### [What you will do]
Every line from the one with "de raison $\neq$" to the one with "low-resource African languages.", including those two, is to be copied exactly; all other lines of the entries below are left out.

[Source texts of formatted documents]
::::::

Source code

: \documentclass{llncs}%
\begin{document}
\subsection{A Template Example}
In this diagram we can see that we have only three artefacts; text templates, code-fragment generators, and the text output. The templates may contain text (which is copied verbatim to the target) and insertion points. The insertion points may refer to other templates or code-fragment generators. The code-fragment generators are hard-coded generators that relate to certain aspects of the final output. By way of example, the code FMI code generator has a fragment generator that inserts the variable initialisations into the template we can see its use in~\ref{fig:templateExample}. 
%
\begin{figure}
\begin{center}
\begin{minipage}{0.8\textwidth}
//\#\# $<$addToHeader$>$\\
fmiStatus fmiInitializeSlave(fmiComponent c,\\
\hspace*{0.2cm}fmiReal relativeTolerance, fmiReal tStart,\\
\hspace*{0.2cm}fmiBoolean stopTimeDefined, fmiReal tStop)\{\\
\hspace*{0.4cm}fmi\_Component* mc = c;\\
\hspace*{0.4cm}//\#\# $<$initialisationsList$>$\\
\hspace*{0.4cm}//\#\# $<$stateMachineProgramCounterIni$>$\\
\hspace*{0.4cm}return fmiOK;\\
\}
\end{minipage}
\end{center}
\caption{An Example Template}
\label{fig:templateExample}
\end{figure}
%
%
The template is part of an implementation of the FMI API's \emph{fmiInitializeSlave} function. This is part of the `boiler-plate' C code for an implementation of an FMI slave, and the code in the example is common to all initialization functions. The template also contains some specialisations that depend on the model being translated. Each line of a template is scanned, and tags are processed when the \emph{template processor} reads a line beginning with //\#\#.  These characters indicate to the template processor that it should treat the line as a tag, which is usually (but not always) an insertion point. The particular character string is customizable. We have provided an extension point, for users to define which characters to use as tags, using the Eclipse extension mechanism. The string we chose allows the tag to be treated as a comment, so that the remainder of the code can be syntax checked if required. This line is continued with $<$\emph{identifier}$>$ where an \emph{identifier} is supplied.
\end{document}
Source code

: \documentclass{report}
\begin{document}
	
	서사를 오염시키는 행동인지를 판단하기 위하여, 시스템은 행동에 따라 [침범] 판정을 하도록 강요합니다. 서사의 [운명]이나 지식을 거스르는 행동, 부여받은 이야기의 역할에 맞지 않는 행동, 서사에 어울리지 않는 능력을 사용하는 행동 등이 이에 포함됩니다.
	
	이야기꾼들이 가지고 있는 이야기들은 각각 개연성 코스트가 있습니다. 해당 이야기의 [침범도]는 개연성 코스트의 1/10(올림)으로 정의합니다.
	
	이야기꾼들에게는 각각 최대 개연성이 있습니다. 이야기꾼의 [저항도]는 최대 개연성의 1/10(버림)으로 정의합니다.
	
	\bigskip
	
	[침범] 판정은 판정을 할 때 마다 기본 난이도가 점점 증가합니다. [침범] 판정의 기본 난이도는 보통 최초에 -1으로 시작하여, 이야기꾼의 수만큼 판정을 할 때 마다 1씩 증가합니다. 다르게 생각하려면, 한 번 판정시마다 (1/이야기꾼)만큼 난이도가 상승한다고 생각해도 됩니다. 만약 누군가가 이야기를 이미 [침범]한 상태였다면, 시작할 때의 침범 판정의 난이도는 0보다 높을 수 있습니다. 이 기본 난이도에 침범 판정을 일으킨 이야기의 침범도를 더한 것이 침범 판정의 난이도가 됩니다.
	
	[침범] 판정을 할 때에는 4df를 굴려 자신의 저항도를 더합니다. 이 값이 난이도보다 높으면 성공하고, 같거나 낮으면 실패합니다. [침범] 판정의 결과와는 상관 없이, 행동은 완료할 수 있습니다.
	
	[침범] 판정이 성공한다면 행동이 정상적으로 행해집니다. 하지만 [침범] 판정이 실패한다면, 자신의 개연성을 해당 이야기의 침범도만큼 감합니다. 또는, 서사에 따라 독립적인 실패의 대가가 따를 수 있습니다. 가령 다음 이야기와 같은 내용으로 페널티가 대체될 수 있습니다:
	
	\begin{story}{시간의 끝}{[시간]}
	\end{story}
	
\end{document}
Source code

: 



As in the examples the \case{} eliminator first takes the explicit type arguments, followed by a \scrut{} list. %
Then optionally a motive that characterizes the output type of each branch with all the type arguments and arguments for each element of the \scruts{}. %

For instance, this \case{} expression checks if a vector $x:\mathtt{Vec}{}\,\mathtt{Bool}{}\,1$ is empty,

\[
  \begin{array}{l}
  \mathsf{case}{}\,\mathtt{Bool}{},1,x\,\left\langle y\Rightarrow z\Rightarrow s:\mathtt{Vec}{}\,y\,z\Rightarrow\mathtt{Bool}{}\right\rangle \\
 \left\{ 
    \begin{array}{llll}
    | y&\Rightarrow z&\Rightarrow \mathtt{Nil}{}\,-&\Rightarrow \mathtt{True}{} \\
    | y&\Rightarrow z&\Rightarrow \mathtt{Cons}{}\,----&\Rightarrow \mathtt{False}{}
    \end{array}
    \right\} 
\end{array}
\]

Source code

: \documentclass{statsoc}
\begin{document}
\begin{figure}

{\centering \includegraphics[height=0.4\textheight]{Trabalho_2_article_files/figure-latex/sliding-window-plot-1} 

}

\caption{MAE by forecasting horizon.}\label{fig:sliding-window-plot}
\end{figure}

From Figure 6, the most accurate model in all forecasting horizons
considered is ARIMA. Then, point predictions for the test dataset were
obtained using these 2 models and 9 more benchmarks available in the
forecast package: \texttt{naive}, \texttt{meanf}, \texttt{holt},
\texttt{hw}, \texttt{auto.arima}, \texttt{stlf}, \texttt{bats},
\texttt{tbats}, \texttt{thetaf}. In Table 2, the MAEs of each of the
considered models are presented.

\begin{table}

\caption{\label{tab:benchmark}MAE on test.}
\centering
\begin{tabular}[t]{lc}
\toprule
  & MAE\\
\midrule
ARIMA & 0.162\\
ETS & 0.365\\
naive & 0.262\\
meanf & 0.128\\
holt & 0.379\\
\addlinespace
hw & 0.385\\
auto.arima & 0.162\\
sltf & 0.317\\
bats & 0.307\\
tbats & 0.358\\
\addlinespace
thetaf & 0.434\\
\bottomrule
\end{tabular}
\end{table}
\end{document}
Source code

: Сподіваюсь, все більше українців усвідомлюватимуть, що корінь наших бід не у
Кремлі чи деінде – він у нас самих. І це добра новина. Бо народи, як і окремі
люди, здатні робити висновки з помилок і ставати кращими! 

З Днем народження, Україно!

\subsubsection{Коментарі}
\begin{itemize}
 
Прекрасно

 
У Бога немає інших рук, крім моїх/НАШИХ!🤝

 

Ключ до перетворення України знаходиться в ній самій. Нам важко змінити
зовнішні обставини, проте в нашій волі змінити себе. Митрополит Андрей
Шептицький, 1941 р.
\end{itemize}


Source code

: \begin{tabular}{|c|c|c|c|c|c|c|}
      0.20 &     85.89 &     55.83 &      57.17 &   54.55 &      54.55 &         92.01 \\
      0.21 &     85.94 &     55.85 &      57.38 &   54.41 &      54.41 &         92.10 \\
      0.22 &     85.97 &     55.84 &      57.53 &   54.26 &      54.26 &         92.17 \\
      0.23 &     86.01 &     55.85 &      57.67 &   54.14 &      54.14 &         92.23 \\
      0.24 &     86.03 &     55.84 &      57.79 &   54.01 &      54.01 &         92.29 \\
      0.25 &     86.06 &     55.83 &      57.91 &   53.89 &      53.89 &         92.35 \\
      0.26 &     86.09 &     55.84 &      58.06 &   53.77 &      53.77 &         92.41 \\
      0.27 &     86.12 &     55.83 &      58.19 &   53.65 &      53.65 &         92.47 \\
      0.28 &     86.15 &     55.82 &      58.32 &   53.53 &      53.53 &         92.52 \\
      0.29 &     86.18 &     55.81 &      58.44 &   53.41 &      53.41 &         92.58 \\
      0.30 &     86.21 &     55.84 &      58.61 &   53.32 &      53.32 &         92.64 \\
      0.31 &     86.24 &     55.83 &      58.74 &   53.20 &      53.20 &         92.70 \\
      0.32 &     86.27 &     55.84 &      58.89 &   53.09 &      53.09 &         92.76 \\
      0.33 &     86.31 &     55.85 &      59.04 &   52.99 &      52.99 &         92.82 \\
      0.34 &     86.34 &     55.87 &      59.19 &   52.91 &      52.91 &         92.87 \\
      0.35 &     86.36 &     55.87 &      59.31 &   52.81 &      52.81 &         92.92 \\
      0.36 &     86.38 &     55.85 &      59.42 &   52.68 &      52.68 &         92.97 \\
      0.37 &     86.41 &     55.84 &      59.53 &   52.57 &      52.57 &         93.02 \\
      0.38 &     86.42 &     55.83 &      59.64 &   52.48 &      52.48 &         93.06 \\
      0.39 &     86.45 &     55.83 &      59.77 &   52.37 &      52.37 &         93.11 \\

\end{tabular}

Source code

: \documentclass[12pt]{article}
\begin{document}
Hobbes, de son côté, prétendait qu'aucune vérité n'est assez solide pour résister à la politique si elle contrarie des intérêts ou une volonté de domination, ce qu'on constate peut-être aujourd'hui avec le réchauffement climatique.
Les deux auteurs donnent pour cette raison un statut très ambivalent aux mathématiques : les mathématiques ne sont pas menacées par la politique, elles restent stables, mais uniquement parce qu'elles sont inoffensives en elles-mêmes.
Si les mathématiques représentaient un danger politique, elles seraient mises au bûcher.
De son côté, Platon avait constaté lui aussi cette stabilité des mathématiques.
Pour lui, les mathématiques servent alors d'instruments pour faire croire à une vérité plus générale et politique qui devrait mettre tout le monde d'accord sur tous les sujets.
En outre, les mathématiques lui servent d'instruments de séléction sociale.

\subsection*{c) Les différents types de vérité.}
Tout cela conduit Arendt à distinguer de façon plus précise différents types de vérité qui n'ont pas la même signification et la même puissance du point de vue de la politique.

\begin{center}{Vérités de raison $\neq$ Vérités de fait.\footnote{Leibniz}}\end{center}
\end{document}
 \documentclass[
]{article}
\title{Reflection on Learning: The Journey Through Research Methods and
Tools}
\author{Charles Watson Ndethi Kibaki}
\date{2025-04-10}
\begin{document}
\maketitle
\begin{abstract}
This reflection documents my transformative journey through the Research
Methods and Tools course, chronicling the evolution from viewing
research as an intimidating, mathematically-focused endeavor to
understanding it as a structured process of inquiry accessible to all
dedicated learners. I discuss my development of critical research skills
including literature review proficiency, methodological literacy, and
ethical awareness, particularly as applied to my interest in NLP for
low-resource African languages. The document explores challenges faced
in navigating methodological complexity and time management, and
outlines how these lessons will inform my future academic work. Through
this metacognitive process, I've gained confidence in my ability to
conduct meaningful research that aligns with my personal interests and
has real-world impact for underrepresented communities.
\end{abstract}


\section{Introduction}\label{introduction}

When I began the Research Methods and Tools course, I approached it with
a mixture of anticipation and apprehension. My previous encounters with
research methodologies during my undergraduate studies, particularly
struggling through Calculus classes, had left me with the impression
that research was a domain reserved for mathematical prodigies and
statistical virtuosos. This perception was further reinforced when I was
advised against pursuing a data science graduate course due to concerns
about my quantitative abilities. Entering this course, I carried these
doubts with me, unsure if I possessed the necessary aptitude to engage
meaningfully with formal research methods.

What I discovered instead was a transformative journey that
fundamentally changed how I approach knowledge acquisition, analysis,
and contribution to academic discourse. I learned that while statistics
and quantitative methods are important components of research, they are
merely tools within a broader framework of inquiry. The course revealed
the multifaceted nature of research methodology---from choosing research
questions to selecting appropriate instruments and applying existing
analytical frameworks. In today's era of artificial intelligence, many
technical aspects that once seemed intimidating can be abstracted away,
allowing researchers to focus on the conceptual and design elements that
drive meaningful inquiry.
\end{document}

::::::

### [Written response]
\begin{center}{Vérités de raison $\neq$ Vérités de fait.\footnote{Leibniz}}\end{center}
\end{document}
 \documentclass[
]{article}
\title{Reflection on Learning: The Journey Through Research Methods and
Tools}
\author{Charles Watson Ndethi Kibaki}
\date{2025-04-10}
\begin{document}
\maketitle
\begin{abstract}
This reflection documents my transformative journey through the Research
Methods and Tools course, chronicling the evolution from viewing
research as an intimidating, mathematically-focused endeavor to
understanding it as a structured process of inquiry accessible to all
dedicated learners. I discuss my development of critical research skills
including literature review proficiency, methodological literacy, and
ethical awareness, particularly as applied to my interest in NLP for
low-resource African languages. The document explores challenges faced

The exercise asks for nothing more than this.